Many countries in history expanded and developed massive empires through a policy of imperialism. Imperialism occurs when a stronger nation takes over or dominates a weaker nation or region. Larger, more powerful nations used political, economic, or military force to do this.

The period between the 18th and 20th centuries in European history is known as the Age of Imperialism.

The most active European countries in terms of imperialism were Britain, France, and Germany.

In the late 1800’s, economic, political, and religious motives prompted these nations to expand their influence over other regions, each with a goal to increase their power across the globe.

The Industrial Revolution of the 1800’s created a need for natural resources to fuel newly invented machinery and transportation. Resources like coal, iron, and rubber were in high demand. Some nations did not have enough raw materials to support their industrialization and looked to other lands to find them.

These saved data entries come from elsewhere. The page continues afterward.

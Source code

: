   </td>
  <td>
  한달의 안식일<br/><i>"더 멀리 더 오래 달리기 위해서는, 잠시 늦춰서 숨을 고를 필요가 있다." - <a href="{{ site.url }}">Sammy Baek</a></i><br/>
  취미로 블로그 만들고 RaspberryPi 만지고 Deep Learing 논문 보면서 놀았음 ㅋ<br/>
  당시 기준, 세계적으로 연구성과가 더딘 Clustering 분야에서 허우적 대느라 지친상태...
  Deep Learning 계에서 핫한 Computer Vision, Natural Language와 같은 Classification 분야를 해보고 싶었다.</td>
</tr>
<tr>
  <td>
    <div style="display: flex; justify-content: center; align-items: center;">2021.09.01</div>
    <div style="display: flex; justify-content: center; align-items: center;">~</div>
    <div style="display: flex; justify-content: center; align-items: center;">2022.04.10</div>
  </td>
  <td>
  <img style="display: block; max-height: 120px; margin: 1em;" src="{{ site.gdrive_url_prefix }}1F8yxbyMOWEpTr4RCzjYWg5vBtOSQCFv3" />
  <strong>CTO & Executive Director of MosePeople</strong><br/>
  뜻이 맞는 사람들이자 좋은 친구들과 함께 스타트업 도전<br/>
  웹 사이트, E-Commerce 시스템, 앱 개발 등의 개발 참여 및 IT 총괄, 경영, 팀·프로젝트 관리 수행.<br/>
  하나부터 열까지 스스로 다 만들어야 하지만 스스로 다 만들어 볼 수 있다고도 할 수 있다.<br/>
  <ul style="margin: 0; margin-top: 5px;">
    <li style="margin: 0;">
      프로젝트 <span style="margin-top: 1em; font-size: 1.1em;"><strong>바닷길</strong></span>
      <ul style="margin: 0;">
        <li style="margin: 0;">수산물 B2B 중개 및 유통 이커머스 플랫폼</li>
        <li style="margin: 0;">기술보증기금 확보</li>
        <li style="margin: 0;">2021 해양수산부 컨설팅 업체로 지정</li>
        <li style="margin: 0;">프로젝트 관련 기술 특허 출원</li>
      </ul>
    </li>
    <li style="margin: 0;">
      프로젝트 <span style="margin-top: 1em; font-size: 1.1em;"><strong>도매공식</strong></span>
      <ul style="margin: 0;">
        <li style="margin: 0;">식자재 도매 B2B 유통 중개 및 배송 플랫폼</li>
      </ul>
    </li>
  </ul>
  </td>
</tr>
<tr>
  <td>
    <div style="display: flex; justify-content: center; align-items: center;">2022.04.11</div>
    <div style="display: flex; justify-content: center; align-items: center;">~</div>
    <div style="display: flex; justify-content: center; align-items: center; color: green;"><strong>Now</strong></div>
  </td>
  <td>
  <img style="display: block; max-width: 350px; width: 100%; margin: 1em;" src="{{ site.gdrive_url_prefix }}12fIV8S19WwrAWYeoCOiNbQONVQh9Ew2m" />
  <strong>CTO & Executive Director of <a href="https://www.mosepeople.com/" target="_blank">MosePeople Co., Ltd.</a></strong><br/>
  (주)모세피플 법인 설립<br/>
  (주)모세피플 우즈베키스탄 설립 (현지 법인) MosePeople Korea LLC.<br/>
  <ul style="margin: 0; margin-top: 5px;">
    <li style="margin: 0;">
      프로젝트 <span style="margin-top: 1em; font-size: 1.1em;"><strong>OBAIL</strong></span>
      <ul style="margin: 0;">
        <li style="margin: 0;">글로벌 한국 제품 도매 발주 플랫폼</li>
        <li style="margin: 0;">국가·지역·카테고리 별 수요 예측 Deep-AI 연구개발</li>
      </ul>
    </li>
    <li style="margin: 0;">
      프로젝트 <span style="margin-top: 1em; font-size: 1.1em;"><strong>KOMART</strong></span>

Expanding outside of its borders also allowed a country to enter foreign markets for the purpose of selling industrial goods. Traditional industries became displaced as manufacturing and markets moved to foreign countries. One such company, the British East India Company, became highly profitable by obtaining natural resources in India and selling goods in markets throughout the world.

Imperialism was also influenced by nationalism, a sense of pride in one’s country. People were proud of their growing countries and their accomplishments. A famous saying from that time was, “the sun never sets on the British Empire”, meaning that the British empire was so vast that there was always a territory that had sun shining on it. This created a sense of competition among European countries to show off their power and prestige around the world. This competition ignited already heated tensions between European countries and conflicts began to spread.

Imperialism is not only political and economic, but also cultural. When European powers took over foreign lands, they felt superior to the natives. They looked down on indigenous civilizations and felt that they needed to bring western culture and “civilize” and educate the “savage” population. This was often called the “White Man’s Burden”.

Religion was an important part of imperialism as well. Christian missionaries looked to convert native people to Christianity and also called for an end to slave trade in hopes Africa so it could become part of western civilization.

Of course, this imperialism had a devastating impact on millions of people across the globe. Innocent people across Asia and Africa in particular endured untold suffering at the hands of invading European powers. They often fought back as you will see in the coming sections.